Gekiga (劇画 ) is Japanese for "dramatic pictures." The term was coined by Yoshihiro Tatsumi and adopted by other more serious Japanese cartoonists who did not want their trade to be known as manga or "whimsical drawings".
It's akin to Americans who started using the term "graphic novel" as opposed to "comic book".
Not only was the storytelling in gekiga more serious but also the style was more realistic.
Tatsumi began publishing "gekiga" in 1957. Gekiga was vastly
different from most manga at the time, which were aimed at children.

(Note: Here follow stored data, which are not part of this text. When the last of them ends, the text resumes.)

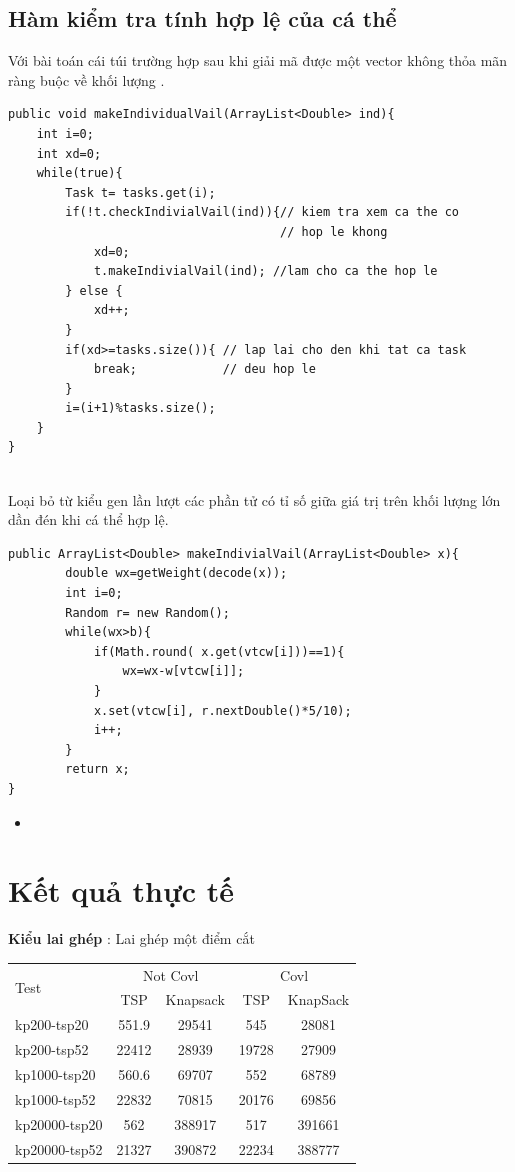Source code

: \documentclass[a4paper,12pt]{report}
\begin{document}
\subsection{Hàm kiểm tra tính hợp lệ của cá thể}
Với bài toán cái túi trường hợp sau khi giải mã được một vector không thỏa mãn ràng buộc về khối lượng . 
\begin{lstlisting}
public void makeIndividualVail(ArrayList<Double> ind){
	int i=0;
	int xd=0;	
	while(true){
		Task t= tasks.get(i);
		if(!t.checkIndivialVail(ind)){// kiem tra xem ca the co		
									  // hop le khong
			xd=0;
			t.makeIndivialVail(ind); //lam cho ca the hop le
		} else {
			xd++;
		}
		if(xd>=tasks.size()){ // lap lai cho den khi tat ca task
			break;            // deu hop le
		}
		i=(i+1)%tasks.size();
	}
}
	
\end{lstlisting}
Loại bỏ từ kiểu gen lần lượt các phần tử có tỉ số giữa giá trị trên khối lượng lớn dần đén khi cá thể hợp lệ.
\begin{lstlisting}
public ArrayList<Double> makeIndivialVail(ArrayList<Double> x){
		double wx=getWeight(decode(x));
		int i=0;
		Random r= new Random();
		while(wx>b){
			if(Math.round( x.get(vtcw[i]))==1){
				wx=wx-w[vtcw[i]];
			}
			x.set(vtcw[i], r.nextDouble()*5/10);
			i++;
		}
		return x;
}
\end{lstlisting}
\begin{itemize}
\item 
\end{itemize}
\section{Kết quả thực tế}

\textbf{Kiểu lai ghép} : Lai ghép một điểm cắt


\begin{longtable}{|l |c |c |c |c|}
\hline
\multirow{2}{*}{Test} 
& \multicolumn{2}{c|}{Not Covl} &\multicolumn{2}{|c|}{Covl} \\
\cline{2-5}
&TSP & Knapsack & TSP & KnapSack \\
\hline
kp200-tsp20  & 551.9&29541 &545 &28081 
\\ \hline
kp200-tsp52&22412 &28939&19728 &27909 \\ \hline
kp1000-tsp20 &560.6&69707&552&68789 \\ \hline
kp1000-tsp52 &22832&70815&20176&69856 \\ \hline
kp20000-tsp20 &562&388917&517 &391661 \\ \hline
kp20000-tsp52 &21327&390872&22234& 388777\\ \hline
\end{longtable}
\end{document}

These "dramatic pictures" emerged not from the mainstream manga
publications in Tokyo headed by Osamu Tezuka but from the lending libraries based out of Osaka.
The lending library industry tolerated more experimental and offensive
works to be published than the mainstream "Tezuka camp" during this time
period.
By the late 1960s and early 1970s the children who grew up reading
manga wanted something aimed at older audiences and gekiga provided for
that niche.
In addition this particular generation came to be known as
the "manga generation" and read manga as a form of rebellion (which was
similar to the role rock and roll played for hippies in the United States).
Because of the growing popularity of these originally underground comics, even Osamu Tezuka began to display the influence of gekiga cartoonists in works such as Hi no Tori (Phoenix), produced in the early 1970s.
These kinds of works are now found in slightly more underground publications (usually seinen magazines).